-- Records for this exercise follows --

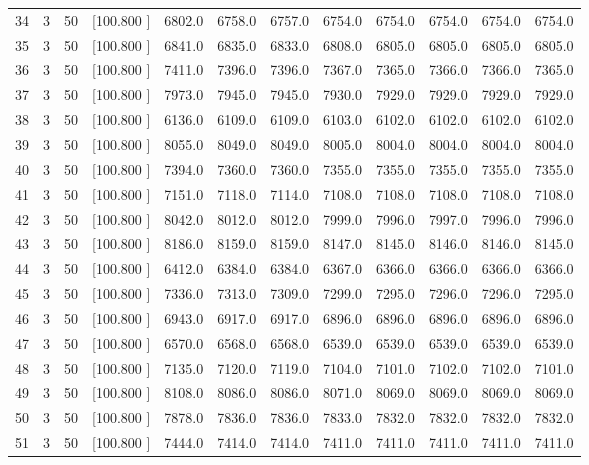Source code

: \documentclass[12pt,a4paper]{article}
\begin{document}
\begin{center}
{\begin{tabular}{r r r r r r r r r r r r}
  34&  3& 50&[100.800   ]&  6802.0&  6758.0&  6757.0&  6754.0&  6754.0&  6754.0&  6754.0&  6754.0\\[-0.02in]
  35&  3& 50&[100.800   ]&  6841.0&  6835.0&  6833.0&  6808.0&  6805.0&  6805.0&  6805.0&  6805.0\\[-0.02in]
  36&  3& 50&[100.800   ]&  7411.0&  7396.0&  7396.0&  7367.0&  7365.0&  7366.0&  7366.0&  7365.0\\[-0.02in]
  37&  3& 50&[100.800   ]&  7973.0&  7945.0&  7945.0&  7930.0&  7929.0&  7929.0&  7929.0&  7929.0\\[-0.02in]
  38&  3& 50&[100.800   ]&  6136.0&  6109.0&  6109.0&  6103.0&  6102.0&  6102.0&  6102.0&  6102.0\\[-0.02in]
  39&  3& 50&[100.800   ]&  8055.0&  8049.0&  8049.0&  8005.0&  8004.0&  8004.0&  8004.0&  8004.0\\[-0.02in]
  40&  3& 50&[100.800   ]&  7394.0&  7360.0&  7360.0&  7355.0&  7355.0&  7355.0&  7355.0&  7355.0\\[-0.02in]
  41&  3& 50&[100.800   ]&  7151.0&  7118.0&  7114.0&  7108.0&  7108.0&  7108.0&  7108.0&  7108.0\\[-0.02in]
  42&  3& 50&[100.800   ]&  8042.0&  8012.0&  8012.0&  7999.0&  7996.0&  7997.0&  7996.0&  7996.0\\[-0.02in]
  43&  3& 50&[100.800   ]&  8186.0&  8159.0&  8159.0&  8147.0&  8145.0&  8146.0&  8146.0&  8145.0\\[-0.02in]
  44&  3& 50&[100.800   ]&  6412.0&  6384.0&  6384.0&  6367.0&  6366.0&  6366.0&  6366.0&  6366.0\\[-0.02in]
  45&  3& 50&[100.800   ]&  7336.0&  7313.0&  7309.0&  7299.0&  7295.0&  7296.0&  7296.0&  7295.0\\[-0.02in]
  46&  3& 50&[100.800   ]&  6943.0&  6917.0&  6917.0&  6896.0&  6896.0&  6896.0&  6896.0&  6896.0\\[-0.02in]
  47&  3& 50&[100.800   ]&  6570.0&  6568.0&  6568.0&  6539.0&  6539.0&  6539.0&  6539.0&  6539.0\\[-0.02in]
  48&  3& 50&[100.800   ]&  7135.0&  7120.0&  7119.0&  7104.0&  7101.0&  7102.0&  7102.0&  7101.0\\[-0.02in]
  49&  3& 50&[100.800   ]&  8108.0&  8086.0&  8086.0&  8071.0&  8069.0&  8069.0&  8069.0&  8069.0\\[-0.02in]
  50&  3& 50&[100.800   ]&  7878.0&  7836.0&  7836.0&  7833.0&  7832.0&  7832.0&  7832.0&  7832.0\\[-0.02in]
  51&  3& 50&[100.800   ]&  7444.0&  7414.0&  7414.0&  7411.0&  7411.0&  7411.0&  7411.0&  7411.0\\[-0.02in]

\end{tabular}}
\end{center}
\end{document}
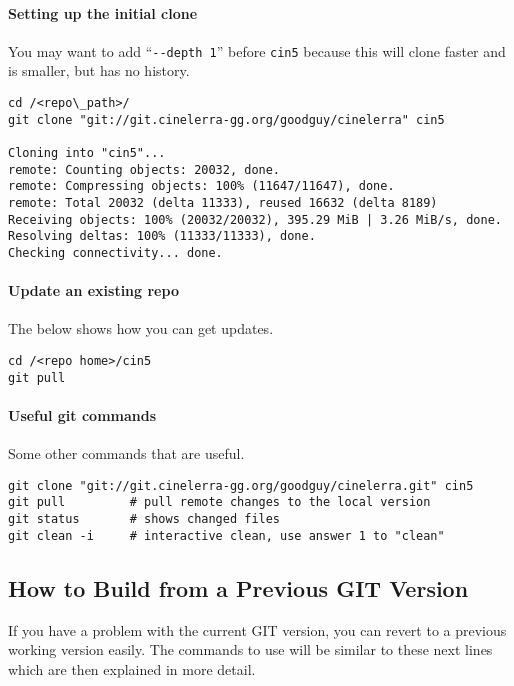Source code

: \paragraph{Setting up the initial clone}%
\label{par:setting_up_the_initial_clone}

You may want to add ``\verb|--depth 1|'' before \texttt{cin5}
because this will clone faster and is smaller, but has no history.

\begin{lstlisting}[style=sh]
cd /<repo\_path>/
git clone "git://git.cinelerra-gg.org/goodguy/cinelerra" cin5

Cloning into "cin5"...
remote: Counting objects: 20032, done.
remote: Compressing objects: 100% (11647/11647), done.
remote: Total 20032 (delta 11333), reused 16632 (delta 8189)
Receiving objects: 100% (20032/20032), 395.29 MiB | 3.26 MiB/s, done.
Resolving deltas: 100% (11333/11333), done.
Checking connectivity... done.
\end{lstlisting}


\paragraph{Update an existing repo}%
\label{par:update_an_existing_repo}
The below shows how you can get updates.

\begin{lstlisting}[style=sh]
cd /<repo home>/cin5
git pull
\end{lstlisting}


\paragraph{Useful git commands}%
\label{par:useful_git_commands}
Some other commands that are useful.

\begin{lstlisting}[style=sh]
git clone "git://git.cinelerra-gg.org/goodguy/cinelerra.git" cin5
git pull         # pull remote changes to the local version
git status       # shows changed files
git clean -i     # interactive clean, use answer 1 to "clean"
\end{lstlisting}


\subsection{How to Build from a Previous GIT Version}%
\label{sub:how_to_build_from_a_previous_git_version}

If you have a problem with the current GIT version, you can revert
to a previous working version easily.  The commands to use will be
similar to these next lines which are then explained in more detail.
\strut
 
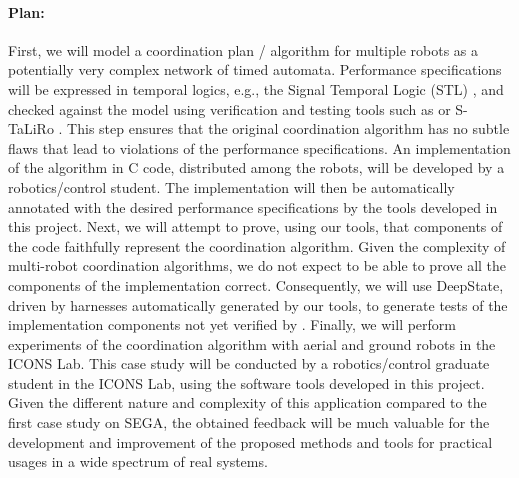 \paragraph{Plan:}

First, we will model a coordination plan / algorithm for multiple robots as a potentially very complex network of timed automata.
Performance specifications will be expressed in temporal logics, e.g., the Signal Temporal Logic (STL) \cite{donze2010robust}, and checked against the model using verification and testing tools such as \uppaal or S-TaLiRo \cite{annpureddy2011s}.
This step ensures that the original coordination algorithm has no subtle flaws that lead to violations of the performance specifications.
An implementation of the algorithm in C code, distributed among the robots, will be developed by a robotics/control student.
The implementation will then be automatically annotated with the desired performance specifications by the tools developed in this project.
Next, we will attempt to prove, using our tools, that components of the code faithfully represent the coordination algorithm.
Given the complexity of multi-robot coordination algorithms, we do not expect \framac to be able to prove all the components of the implementation correct.
Consequently, we will use DeepState, driven by harnesses automatically generated by our tools, to generate tests of the implementation components not yet verified by \framac.
Finally, we will perform experiments of the coordination algorithm with aerial and ground robots in the ICONS Lab.
This case study will be conducted by a robotics/control graduate student in the ICONS Lab, using the software tools developed in this project.
Given the different nature and complexity of this application compared to the first case study on SEGA, the obtained feedback will be much valuable for the development and improvement of the proposed methods and tools for practical usages in a wide spectrum of real systems.


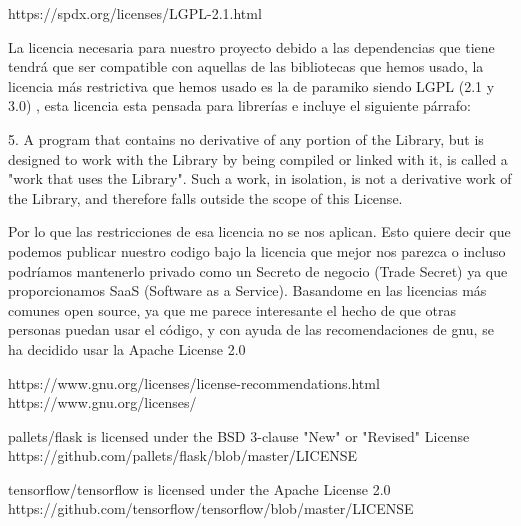 https://spdx.org/licenses/LGPL-2.1.html

La licencia necesaria para nuestro proyecto debido a las dependencias que tiene tendrá que ser compatible con aquellas de las bibliotecas que hemos usado, la licencia más restrictiva que hemos usado es la de paramiko siendo LGPL (2.1 y 3.0) , esta licencia esta pensada para librerías e incluye el siguiente párrafo:

5. A program that contains no derivative of any portion of the Library, but is designed to work with the Library by being compiled or linked with it, is called a "work that uses the Library". Such a work, in isolation, is not a derivative work of the Library, and therefore falls outside the scope of this License. 

Por lo que las restricciones de esa licencia no se nos aplican. Esto quiere decir que podemos publicar nuestro codigo bajo la licencia que mejor nos parezca o incluso podríamos mantenerlo privado como un Secreto de negocio (Trade Secret) ya que proporcionamos SaaS (Software as a Service). Basandome en las licencias más comunes open source, ya que me parece interesante el hecho de que otras personas puedan usar el código, y con ayuda de las recomendaciones de gnu, se ha decidido usar la Apache License 2.0


https://www.gnu.org/licenses/license-recommendations.html
https://www.gnu.org/licenses/


pallets/flask is licensed under the
BSD 3-clause "New" or "Revised" License
https://github.com/pallets/flask/blob/master/LICENSE

 tensorflow/tensorflow is licensed under the
Apache License 2.0
https://github.com/tensorflow/tensorflow/blob/master/LICENSE

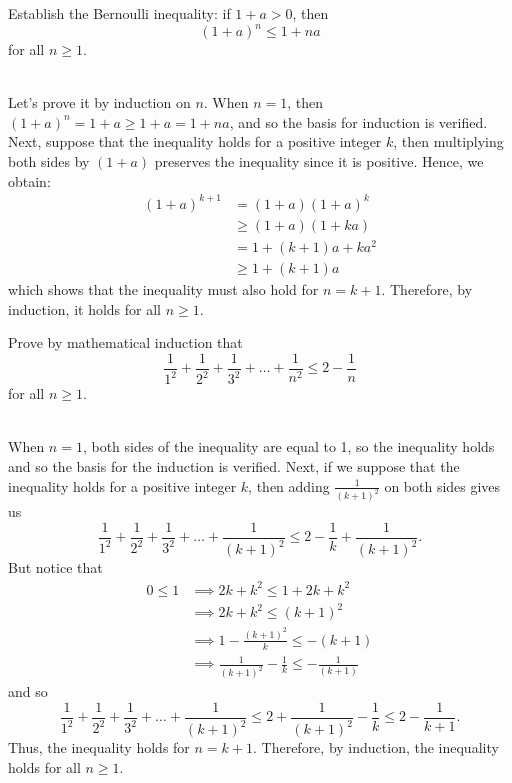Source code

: \begin{exercise}
    Establish the Bernoulli inequality: if $1 + a > 0$, then 
    $$(1 + a)^n \leq 1 + na$$
    for all $n \geq 1$. \\
\end{exercise}

\begin{solution}
    \\ Let's prove it by induction on $n$. When $n = 1$, then $(1 + a)^n = 1 + a \geq 1 + a = 1 + na$, and so the basis for induction is verified. Next, suppose that the inequality holds for a positive integer $k$, then multiplying both sides by $(1+a)$ preserves the inequality since it is positive. Hence, we obtain:
    \begin{align*}
        (1+a)^{k+1} &= (1+a)(1+a)^k \\
        &\geq (1+a)(1+ka) \\
        &= 1 + (k+1)a + ka^2 \\
        &\geq 1 + (k+1)a
    \end{align*}
    which shows that the inequality must also hold for $n = k+1$. Therefore, by induction, it holds for all $n \geq 1$.  \\
\end{solution}

\begin{exercise}
    Prove by mathematical induction that
    $$\frac{1}{1^2} + \frac{1}{2^2} + \frac{1}{3^2} + \dots + \frac{1}{n^2} \leq 2 - \frac{1}{n}$$
    for all $n \geq 1$. \\
\end{exercise}

\begin{solution}
    \\ When $n = 1$, both sides of the inequality are equal to 1, so the inequality holds and so the basis for the induction is verified. Next, if we suppose that the inequality holds for a positive integer $k$, then adding $\frac{1}{(k+1)^2}$ on both sides gives us
    $$\frac{1}{1^2} + \frac{1}{2^2} + \frac{1}{3^2} + \dots + \frac{1}{(k+1)^2} \leq 2 - \frac{1}{k} + \frac{1}{(k+1)^2}.$$
    But notice that
    \begin{align*}
        0 \leq 1 &\implies 2k + k^2 \leq 1 + 2k + k^2 \\
        &\implies 2k + k^2 \leq (k+1)^2 \\
        &\implies 1 - \frac{(k+1)^2}{k} \leq -(k+1) \\
        &\implies \frac{1}{(k+1)^2} - \frac{1}{k} \leq - \frac{1}{(k+1)}
    \end{align*}
    and so 
    $$\frac{1}{1^2} + \frac{1}{2^2} + \frac{1}{3^2} + \dots + \frac{1}{(k+1)^2} \leq 2 + \frac{1}{(k+1)^2} - \frac{1}{k} \leq 2 - \frac{1}{k+1}.$$
    Thus, the inequality holds for $n = k+1$. Therefore, by induction, the inequality holds for all $n \geq 1$. 
\end{solution}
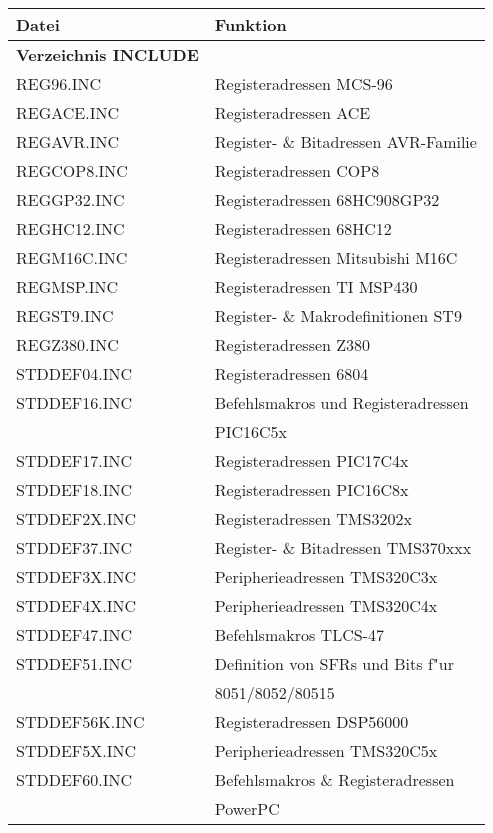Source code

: \documentclass[12pt,a4paper,twoside]{report}
\begin{document}
\begin{table*}[htp]
\begin{center}\begin{tabular}{|l|l|}
\hline
Datei             & Funktion \\
\hline
\hline
{\bf Verzeichnis INCLUDE} & \\
\hline
REG96.INC         & Registeradressen MCS-96 \\
REGACE.INC        & Registeradressen ACE \\
REGAVR.INC        & Register- \& Bitadressen AVR-Familie \\
REGCOP8.INC       & Registeradressen COP8 \\
REGGP32.INC       & Registeradressen 68HC908GP32 \\
REGHC12.INC       & Registeradressen 68HC12 \\
REGM16C.INC       & Registeradressen Mitsubishi M16C \\
REGMSP.INC        & Registeradressen TI MSP430 \\
REGST9.INC        & Register- \& Makrodefinitionen ST9 \\
REGZ380.INC       & Registeradressen Z380 \\
STDDEF04.INC      & Registeradressen 6804 \\
STDDEF16.INC      & Befehlsmakros und Registeradressen \\
                  & PIC16C5x \\
STDDEF17.INC      & Registeradressen PIC17C4x \\
STDDEF18.INC      & Registeradressen PIC16C8x \\
STDDEF2X.INC      & Registeradressen TMS3202x \\
STDDEF37.INC      & Register- \& Bitadressen TMS370xxx \\
STDDEF3X.INC      & Peripherieadressen TMS320C3x \\
STDDEF4X.INC      & Peripherieadressen TMS320C4x \\
STDDEF47.INC      & Befehlsmakros TLCS-47 \\
STDDEF51.INC      & Definition von SFRs und Bits f"ur \\
                  & 8051/8052/80515 \\
STDDEF56K.INC     & Registeradressen DSP56000 \\
STDDEF5X.INC      & Peripherieadressen TMS320C5x \\
STDDEF60.INC      & Befehlsmakros \& Registeradressen \\
                  & PowerPC \\

\end{tabular}
\end{center}
\end{table*}
\end{document}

-- Records for this exercise concluded --

- _Work instruction_
Working through the records above, copy each line in which "cinelerra" is found.

- _Task output_
git clone "git://git.cinelerra-gg.org/goodguy/cinelerra" cin5
git clone "git://git.cinelerra-gg.org/goodguy/cinelerra.git" cin5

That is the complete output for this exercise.